Official and public enthusiasm for the death penalty is waning in China, where from 2007 to 2011 the annual number of executions fell by half.
China is believed to execute more people annually than the rest of the world combined. Even with the drop in executions, researchers estimate that China still puts about 3000 people to death each year.
But many violent offenders are now given “suspended death sentences,” which in practice amount to about 25 years in prison. And the death penalty has been avoided in some recent high-profile cases. Last month, the Supreme People’s Court overturned Li Yan’s death sentence for the killing of her husband, finding that evidence that her husband had abused her required a new trial.
Public opinion surveys show declining support for the death penalty in China, and widespread awareness of its unreliable and unfair administration. A 2007-2008 survey by the European Commission found that 69 percent of respondents knew that poor defendants are more likely to be executed than wealthy ones, and 60 percent thought that innocent people might be wrongfully convicted.

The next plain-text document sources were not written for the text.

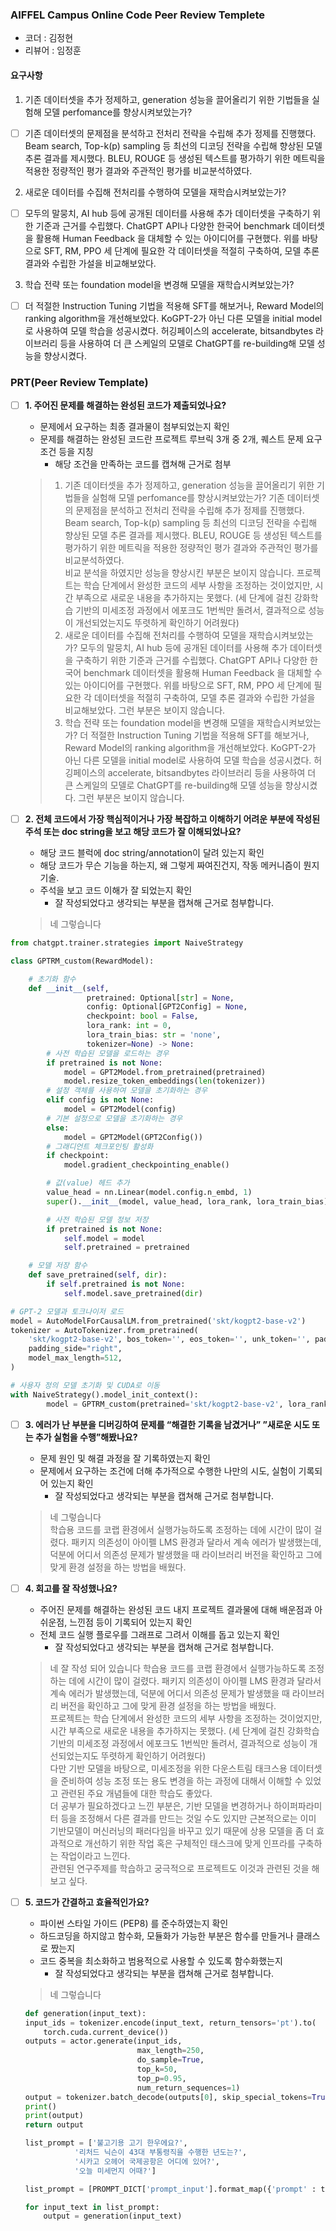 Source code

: ### AIFFEL Campus Online Code Peer Review Templete
- 코더 : 김정현
- 리뷰어 : 임정훈

#### 요구사항

1. 기존 데이터셋을 추가 정제하고, generation 성능을 끌어올리기 위한 기법들을 실험해 모델 perfomance를 향상시켜보았는가?	
- [ ] 기존 데이터셋의 문제점을 분석하고 전처리 전략을 수립해 추가 정제를 진행했다. Beam search, Top-k(p) sampling 등 최선의 디코딩 전략을 수립해 향상된 모델 추론 결과를 제시했다. BLEU, ROUGE 등 생성된 텍스트를 평가하기 위한 메트릭을 적용한 정량적인 평가 결과와 주관적인 평가를 비교분석하였다.

2. 새로운 데이터를 수집해 전처리를 수행하여 모델을 재학습시켜보았는가?	
- [ ] 모두의 말뭉치, AI hub 등에 공개된 데이터를 사용해 추가 데이터셋을 구축하기 위한 기준과 근거를 수립했다. ChatGPT API나 다양한 한국어 benchmark 데이터셋을 활용해 Human Feedback 을 대체할 수 있는 아이디어를 구현했다. 위를 바탕으로 SFT, RM, PPO 세 단계에 필요한 각 데이터셋을 적절히 구축하여, 모델 추론 결과와 수립한 가설을 비교해보았다.

3. 학습 전략 또는 foundation model을 변경해 모델을 재학습시켜보았는가?	
- [ ] 더 적절한 Instruction Tuning 기법을 적용해 SFT를 해보거나, Reward Model의 ranking algorithm을 개선해보았다. KoGPT-2가 아닌 다른 모델을 initial model로 사용하여 모델 학습을 성공시켰다. 허깅페이스의 accelerate, bitsandbytes 라이브러리 등을 사용하여 더 큰 스케일의 모델로 ChatGPT를 re-building해 모델 성능을 향상시켰다.


### PRT(Peer Review Template)

- [ ]  **1. 주어진 문제를 해결하는 완성된 코드가 제출되었나요?**
    - 문제에서 요구하는 최종 결과물이 첨부되었는지 확인
    - 문제를 해결하는 완성된 코드란 프로젝트 루브릭 3개 중 2개,
    퀘스트 문제 요구조건 등을 지칭
        - 해당 조건을 만족하는 코드를 캡쳐해 근거로 첨부
    > 1. 기존 데이터셋을 추가 정제하고, generation 성능을 끌어올리기 위한 기법들을 실험해 모델 perfomance를 향상시켜보았는가?	기존 데이터셋의 문제점을 분석하고 전처리 전략을 수립해 추가 정제를 진행했다. Beam search, Top-k(p) sampling 등 최선의 디코딩 전략을 수립해 향상된 모델 추론 결과를 제시했다. BLEU, ROUGE 등 생성된 텍스트를 평가하기 위한 메트릭을 적용한 정량적인 평가 결과와 주관적인 평가를 비교분석하였다.  
    > 비교 분석을 하였지만 성능을 향상시킨 부분은 보이지 않습니다.
    > 프로젝트는 학습 단계에서 완성한 코드의 세부 사항을 조정하는 것이었지만, 시간 부족으로 새로운 내용을 추가하지는 못했다. (세 단계에 걸친 강화학습 기반의 미세조정 과정에서 에포크도 1번씩만 돌려서, 결과적으로 성능이 개선되었는지도 뚜렷하게 확인하기 어려웠다)
    > 2. 새로운 데이터를 수집해 전처리를 수행하여 모델을 재학습시켜보았는가?	모두의 말뭉치, AI hub 등에 공개된 데이터를 사용해 추가 데이터셋을 구축하기 위한 기준과 근거를 수립했다. ChatGPT API나 다양한 한국어 benchmark 데이터셋을 활용해 Human Feedback 을 대체할 수 있는 아이디어를 구현했다. 위를 바탕으로 SFT, RM, PPO 세 단계에 필요한 각 데이터셋을 적절히 구축하여, 모델 추론 결과와 수립한 가설을 비교해보았다.
    > 그런 부분은 보이지 않습니다.
    > 3. 학습 전략 또는 foundation model을 변경해 모델을 재학습시켜보았는가?	더 적절한 Instruction Tuning 기법을 적용해 SFT를 해보거나, Reward Model의 ranking algorithm을 개선해보았다. KoGPT-2가 아닌 다른 모델을 initial model로 사용하여 모델 학습을 성공시켰다. 허깅페이스의 accelerate, bitsandbytes 라이브러리 등을 사용하여 더 큰 스케일의 모델로 ChatGPT를 re-building해 모델 성능을 향상시켰다.
    > 그런 부분은 보이지 않습니다.

- [ ]  **2. 전체 코드에서 가장 핵심적이거나 가장 복잡하고 이해하기 어려운 부분에 작성된
주석 또는 doc string을 보고 해당 코드가 잘 이해되었나요?**
    - 해당 코드 블럭에 doc string/annotation이 달려 있는지 확인
    - 해당 코드가 무슨 기능을 하는지, 왜 그렇게 짜여진건지, 작동 메커니즘이 뭔지 기술.
    - 주석을 보고 코드 이해가 잘 되었는지 확인
        - 잘 작성되었다고 생각되는 부분을 캡쳐해 근거로 첨부합니다.
    > 네 그렇습니다
```python
from chatgpt.trainer.strategies import NaiveStrategy

class GPTRM_custom(RewardModel):

    # 초기화 함수
    def __init__(self,
                 pretrained: Optional[str] = None,
                 config: Optional[GPT2Config] = None,
                 checkpoint: bool = False,
                 lora_rank: int = 0,
                 lora_train_bias: str = 'none',
                 tokenizer=None) -> None:
        # 사전 학습된 모델을 로드하는 경우
        if pretrained is not None:
            model = GPT2Model.from_pretrained(pretrained)
            model.resize_token_embeddings(len(tokenizer))
        # 설정 객체를 사용하여 모델을 초기화하는 경우
        elif config is not None:
            model = GPT2Model(config)
        # 기본 설정으로 모델을 초기화하는 경우
        else:
            model = GPT2Model(GPT2Config())
        # 그래디언트 체크포인팅 활성화
        if checkpoint:
            model.gradient_checkpointing_enable()

        # 값(value) 헤드 추가
        value_head = nn.Linear(model.config.n_embd, 1)
        super().__init__(model, value_head, lora_rank, lora_train_bias)

        # 사전 학습된 모델 정보 저장
        if pretrained is not None:
            self.model = model
            self.pretrained = pretrained

    # 모델 저장 함수
    def save_pretrained(self, dir):
        if self.pretrained is not None:
            self.model.save_pretrained(dir)

# GPT-2 모델과 토크나이저 로드
model = AutoModelForCausalLM.from_pretrained('skt/kogpt2-base-v2')
tokenizer = AutoTokenizer.from_pretrained(
    'skt/kogpt2-base-v2', bos_token='', eos_token='', unk_token='', pad_token='',
    padding_side="right",
    model_max_length=512,
)

# 사용자 정의 모델 초기화 및 CUDA로 이동
with NaiveStrategy().model_init_context():
        model = GPTRM_custom(pretrained='skt/kogpt2-base-v2', lora_rank=0, tokenizer=to
```

- [ ]  **3. 에러가 난 부분을 디버깅하여 문제를 “해결한 기록을 남겼거나”
”새로운 시도 또는 추가 실험을 수행”해봤나요?**
    - 문제 원인 및 해결 과정을 잘 기록하였는지 확인
    - 문제에서 요구하는 조건에 더해 추가적으로 수행한 나만의 시도,
    실험이 기록되어 있는지 확인
        - 잘 작성되었다고 생각되는 부분을 캡쳐해 근거로 첨부합니다.
    > 네 그렇습니다  
    > 학습용 코드를 코랩 환경에서 실행가능하도록 조정하는 데에 시간이 많이 걸렸다. 패키지 의존성이 아이펠 LMS 환경과 달라서 계속 에러가 발생했는데, 덕분에 어디서 의존성 문제가 발생했을 때 라이브러리 버전을 확인하고 그에 맞게 환경 설정을 하는 방법을 배웠다.

- [ ]  **4. 회고를 잘 작성했나요?**
    - 주어진 문제를 해결하는 완성된 코드 내지 프로젝트 결과물에 대해
    배운점과 아쉬운점, 느낀점 등이 기록되어 있는지 확인
    - 전체 코드 실행 플로우를 그래프로 그려서 이해를 돕고 있는지 확인
        - 잘 작성되었다고 생각되는 부분을 캡쳐해 근거로 첨부합니다.
    > 네 잘 작성 되어 있습니다
    > 학습용 코드를 코랩 환경에서 실행가능하도록 조정하는 데에 시간이 많이 걸렸다. 패키지 의존성이 아이펠 LMS 환경과 달라서 계속 에러가 발생했는데, 덕분에 어디서 의존성 문제가 발생했을 때 라이브러리 버전을 확인하고 그에 맞게 환경 설정을 하는 방법을 배웠다.  
    프로젝트는 학습 단계에서 완성한 코드의 세부 사항을 조정하는 것이었지만, 시간 부족으로 새로운 내용을 추가하지는 못했다. (세 단계에 걸친 강화학습 기반의 미세조정 과정에서 에포크도 1번씩만 돌려서, 결과적으로 성능이 개선되었는지도 뚜렷하게 확인하기 어려웠다)  
    다만 기반 모델을 바탕으로, 미세조정을 위한 다운스트림 태크스용 데이터셋을 준비하여 성능 조정 또는 용도 변경을 하는 과정에 대해서 이해할 수 있었고 관련된 주요 개념들에 대한 학습도 좋았다.  
    더 공부가 필요하겠다고 느낀 부분은, 기반 모델을 변경하거나 하이퍼파라미터 등을 조정해서 다른 결과를 만드는 것일 수도 있지만 근본적으로는 이미 기반모델이 머신러닝의 패러다임을 바꾸고 있기 때문에 상용 모델을 좀 더 효과적으로 개선하기 위한 작업 혹은 구체적인 태스크에 맞게 인프라를 구축하는 작업이라고 느낀다.  
    관련된 연구주제를 학습하고 궁극적으로 프로젝트도 이것과 관련된 것을 해보고 싶다.

- [ ]  **5. 코드가 간결하고 효율적인가요?**
    - 파이썬 스타일 가이드 (PEP8) 를 준수하였는지 확인
    - 하드코딩을 하지않고 함수화, 모듈화가 가능한 부분은 함수를 만들거나 클래스로 짰는지
    - 코드 중복을 최소화하고 범용적으로 사용할 수 있도록 함수화했는지
        - 잘 작성되었다고 생각되는 부분을 캡쳐해 근거로 첨부합니다.
    > 네 그렇습니다
    ```python
    def generation(input_text):
    input_ids = tokenizer.encode(input_text, return_tensors='pt').to(
        torch.cuda.current_device())
    outputs = actor.generate(input_ids,
                             max_length=250,
                             do_sample=True,
                             top_k=50,
                             top_p=0.95,
                             num_return_sequences=1)
    output = tokenizer.batch_decode(outputs[0], skip_special_tokens=True)[0]
    print()
    print(output)
    return output

    list_prompt = ['불고기용 고기 한우에요?',
               '리처드 닉슨이 43대 부통령직을 수행한 년도는?',
               '시카고 오헤어 국제공항은 어디에 있어?',
               '오늘 미세먼지 어때?']

    list_prompt = [PROMPT_DICT['prompt_input'].format_map({'prompt' : tmp}) for tmp in list_prompt]

    for input_text in list_prompt:
        output = generation(input_text)
    ```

The Chinese press increasingly reports about wrongful convictions, and public outcry over these cases has persuaded some elites of the need for reform. In 2007, China’s highest court began reviewing all capital cases, which has discouraged lower courts from imposing death sentences.
Criminologists believe international criticism has exerted downward pressure on death sentences and executions in China. Chinese legal scholars and judges have come to see their country as the outlier, now that more than two-thirds of the world’s nations have abolished the death penalty in law or practice.